Temps de lecture: 5 minutes

Vous en avez marre de ce faux débat sur le racisme anti-blanc? C'est sûrement parce que vous n'avez pas vu le spectacle d'Hannah Gadsby, Nanette sur Netflix. Au premier tiers de son show de stand-up, elle sort la phrase qui résume tout: «Les hommes blancs hétéros vivent une sale époque». En tant que lesbienne australienne (plus précisément de Tasmanie), elle explique ce que toutes les minorités ressentent.

Les Zemmour et compagnie surfent sur la vague des «white tears» [«larmes de Blancs», qui désigne le fait pour une personne blanche de se placer en victime en mentionnant par exemple le racisme anti-blanc] quand, en fait, ils sont tout en haut de la chaîne alimentaire humaine depuis des siècles. Ça fait plaisir quand ils sont attaqués de tous les côtés (par les féministes, LGBT+, anticolonialistes, Noirs et Arabes... tous ceux et celles qui, comme les personnes handicapées, attendent que la société réponde à leurs attentes). Pour la première fois depuis Mai-68, les hétéros blancs se sentent pourchassés par des femmes qui n'acceptent plus qu'on les maltraite ou qu'on les bloque dans des jobs moins bien payés que les hommes. Forcément, ils deviennent paranoïaques alors que ce sont eux qui ont établi les règles.
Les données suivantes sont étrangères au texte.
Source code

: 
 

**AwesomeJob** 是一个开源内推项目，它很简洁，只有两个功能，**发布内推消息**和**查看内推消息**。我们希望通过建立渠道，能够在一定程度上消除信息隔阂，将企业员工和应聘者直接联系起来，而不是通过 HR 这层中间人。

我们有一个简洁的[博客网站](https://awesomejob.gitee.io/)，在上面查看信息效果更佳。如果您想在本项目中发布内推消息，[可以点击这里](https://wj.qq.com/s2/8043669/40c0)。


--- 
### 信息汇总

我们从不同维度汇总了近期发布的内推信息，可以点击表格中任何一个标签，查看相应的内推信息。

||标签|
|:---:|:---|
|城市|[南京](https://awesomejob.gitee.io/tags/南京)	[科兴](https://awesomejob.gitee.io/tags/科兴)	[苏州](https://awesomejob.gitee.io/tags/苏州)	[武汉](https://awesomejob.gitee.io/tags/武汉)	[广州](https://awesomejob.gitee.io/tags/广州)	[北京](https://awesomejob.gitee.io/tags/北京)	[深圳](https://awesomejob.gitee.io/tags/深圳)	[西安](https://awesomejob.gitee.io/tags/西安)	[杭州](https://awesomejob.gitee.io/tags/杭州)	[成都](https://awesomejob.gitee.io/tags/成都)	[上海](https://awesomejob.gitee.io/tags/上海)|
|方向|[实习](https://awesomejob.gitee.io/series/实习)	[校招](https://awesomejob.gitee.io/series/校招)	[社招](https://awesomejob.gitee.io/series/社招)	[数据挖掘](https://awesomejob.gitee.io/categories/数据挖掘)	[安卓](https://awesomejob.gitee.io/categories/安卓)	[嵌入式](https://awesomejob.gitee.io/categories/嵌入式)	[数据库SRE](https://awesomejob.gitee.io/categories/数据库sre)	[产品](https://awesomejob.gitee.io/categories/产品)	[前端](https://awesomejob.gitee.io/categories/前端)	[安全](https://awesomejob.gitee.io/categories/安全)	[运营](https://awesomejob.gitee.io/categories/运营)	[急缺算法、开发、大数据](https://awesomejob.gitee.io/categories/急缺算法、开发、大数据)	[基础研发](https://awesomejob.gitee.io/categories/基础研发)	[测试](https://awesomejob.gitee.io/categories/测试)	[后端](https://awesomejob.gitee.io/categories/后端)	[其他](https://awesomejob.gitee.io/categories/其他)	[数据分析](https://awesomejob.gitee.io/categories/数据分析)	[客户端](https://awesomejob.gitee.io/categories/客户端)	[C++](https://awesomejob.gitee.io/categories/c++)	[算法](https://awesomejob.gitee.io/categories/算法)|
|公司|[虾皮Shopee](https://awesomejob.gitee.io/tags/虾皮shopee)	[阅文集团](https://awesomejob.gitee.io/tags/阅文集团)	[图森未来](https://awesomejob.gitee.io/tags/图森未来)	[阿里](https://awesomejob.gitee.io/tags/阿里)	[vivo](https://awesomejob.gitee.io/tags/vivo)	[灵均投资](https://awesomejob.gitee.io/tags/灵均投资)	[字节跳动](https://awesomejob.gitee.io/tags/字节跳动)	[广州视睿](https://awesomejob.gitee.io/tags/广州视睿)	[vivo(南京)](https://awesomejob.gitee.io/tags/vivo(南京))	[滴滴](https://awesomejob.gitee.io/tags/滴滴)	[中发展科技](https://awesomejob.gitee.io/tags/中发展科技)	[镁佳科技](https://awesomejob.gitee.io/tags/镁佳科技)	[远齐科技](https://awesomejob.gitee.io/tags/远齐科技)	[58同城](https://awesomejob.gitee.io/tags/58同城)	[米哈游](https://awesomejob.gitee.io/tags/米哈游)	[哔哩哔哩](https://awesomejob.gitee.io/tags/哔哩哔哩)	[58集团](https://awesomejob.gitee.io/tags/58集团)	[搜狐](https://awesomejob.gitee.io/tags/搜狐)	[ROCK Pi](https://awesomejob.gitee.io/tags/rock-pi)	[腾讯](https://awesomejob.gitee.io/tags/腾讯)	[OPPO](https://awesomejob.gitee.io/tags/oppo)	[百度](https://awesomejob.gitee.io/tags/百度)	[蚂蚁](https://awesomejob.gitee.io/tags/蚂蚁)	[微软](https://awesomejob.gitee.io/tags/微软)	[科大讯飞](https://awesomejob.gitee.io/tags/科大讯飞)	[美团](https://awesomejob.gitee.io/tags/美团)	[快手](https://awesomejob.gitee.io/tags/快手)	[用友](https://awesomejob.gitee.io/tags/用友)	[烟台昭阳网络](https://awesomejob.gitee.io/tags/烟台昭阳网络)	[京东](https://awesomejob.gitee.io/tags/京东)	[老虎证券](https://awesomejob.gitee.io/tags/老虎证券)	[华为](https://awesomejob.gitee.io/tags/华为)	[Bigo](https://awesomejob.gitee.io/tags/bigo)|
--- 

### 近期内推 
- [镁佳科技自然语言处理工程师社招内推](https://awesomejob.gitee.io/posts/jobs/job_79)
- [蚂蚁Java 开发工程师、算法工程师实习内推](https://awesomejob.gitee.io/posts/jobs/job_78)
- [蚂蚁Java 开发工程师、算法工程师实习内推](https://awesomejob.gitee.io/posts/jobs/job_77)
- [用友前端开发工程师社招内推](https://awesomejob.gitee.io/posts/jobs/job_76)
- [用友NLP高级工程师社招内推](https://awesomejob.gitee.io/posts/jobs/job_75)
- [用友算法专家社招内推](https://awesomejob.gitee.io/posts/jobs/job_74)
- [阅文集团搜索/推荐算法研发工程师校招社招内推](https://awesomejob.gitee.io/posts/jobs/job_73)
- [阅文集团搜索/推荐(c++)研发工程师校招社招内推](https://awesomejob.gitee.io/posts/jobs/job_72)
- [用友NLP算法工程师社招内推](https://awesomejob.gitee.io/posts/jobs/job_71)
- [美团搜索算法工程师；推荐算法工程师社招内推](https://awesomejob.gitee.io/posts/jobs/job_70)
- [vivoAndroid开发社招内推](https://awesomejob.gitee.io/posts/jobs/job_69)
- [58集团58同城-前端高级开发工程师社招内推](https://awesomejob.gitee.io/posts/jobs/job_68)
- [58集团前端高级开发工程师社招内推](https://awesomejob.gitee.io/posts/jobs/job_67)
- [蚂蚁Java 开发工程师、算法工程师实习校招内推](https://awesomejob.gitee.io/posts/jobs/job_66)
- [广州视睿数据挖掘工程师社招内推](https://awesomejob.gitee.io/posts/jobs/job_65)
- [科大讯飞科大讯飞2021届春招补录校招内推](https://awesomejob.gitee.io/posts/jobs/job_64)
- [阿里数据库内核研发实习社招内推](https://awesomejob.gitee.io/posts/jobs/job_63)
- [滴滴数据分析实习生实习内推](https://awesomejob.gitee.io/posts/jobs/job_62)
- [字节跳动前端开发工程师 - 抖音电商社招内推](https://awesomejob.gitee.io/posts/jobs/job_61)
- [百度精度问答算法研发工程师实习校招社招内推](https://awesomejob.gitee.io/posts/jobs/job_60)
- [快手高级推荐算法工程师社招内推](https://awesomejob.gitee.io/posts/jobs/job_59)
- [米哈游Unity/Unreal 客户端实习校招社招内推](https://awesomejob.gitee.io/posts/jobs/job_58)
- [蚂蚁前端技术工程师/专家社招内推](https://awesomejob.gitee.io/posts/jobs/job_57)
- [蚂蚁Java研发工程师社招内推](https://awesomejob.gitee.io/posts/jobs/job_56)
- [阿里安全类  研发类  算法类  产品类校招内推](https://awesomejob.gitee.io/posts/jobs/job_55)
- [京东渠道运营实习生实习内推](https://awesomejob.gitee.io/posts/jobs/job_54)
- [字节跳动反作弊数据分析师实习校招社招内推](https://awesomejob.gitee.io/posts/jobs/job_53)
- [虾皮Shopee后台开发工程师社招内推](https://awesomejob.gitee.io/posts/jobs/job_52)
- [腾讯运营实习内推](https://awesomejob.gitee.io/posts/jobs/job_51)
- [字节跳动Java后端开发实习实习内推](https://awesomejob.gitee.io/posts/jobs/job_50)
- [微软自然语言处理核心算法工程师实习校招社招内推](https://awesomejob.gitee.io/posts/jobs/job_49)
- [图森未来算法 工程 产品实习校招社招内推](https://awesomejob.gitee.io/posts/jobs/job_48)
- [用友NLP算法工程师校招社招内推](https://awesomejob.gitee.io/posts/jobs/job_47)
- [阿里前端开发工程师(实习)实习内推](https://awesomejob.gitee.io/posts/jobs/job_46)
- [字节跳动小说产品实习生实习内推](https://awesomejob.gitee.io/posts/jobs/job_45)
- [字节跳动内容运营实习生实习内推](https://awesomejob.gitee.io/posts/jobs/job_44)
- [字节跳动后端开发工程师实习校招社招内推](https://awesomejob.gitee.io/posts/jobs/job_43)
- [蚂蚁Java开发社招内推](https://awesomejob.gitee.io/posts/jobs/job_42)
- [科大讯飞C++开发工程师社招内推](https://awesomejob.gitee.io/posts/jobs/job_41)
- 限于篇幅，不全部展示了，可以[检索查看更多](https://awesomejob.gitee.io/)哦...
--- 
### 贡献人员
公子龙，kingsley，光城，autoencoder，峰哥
Rien de nouveau sur ce sujet. Des films comme Dear White People (et la série télé correspondante) ont déjà fait la liste de ce que l'on reproche aux Blancs hétéros. Personnellement, je suis le premier à féliciter ces derniers pour leurs efforts depuis vingt ans. En tant que gay, je les trouve plus tolérants que jamais, et curieux sexuellement aussi. Ils ont appris à faire attention à ce qu'ils disent, exactement comme toute personne blanche doit tourner sept fois la proverbiale langue dans sa bouche avant d'adresser la moindre phrase aux personnes racisées. C'est comme s'amuser dans un club majoritairement noir, il faut savoir garder sa place.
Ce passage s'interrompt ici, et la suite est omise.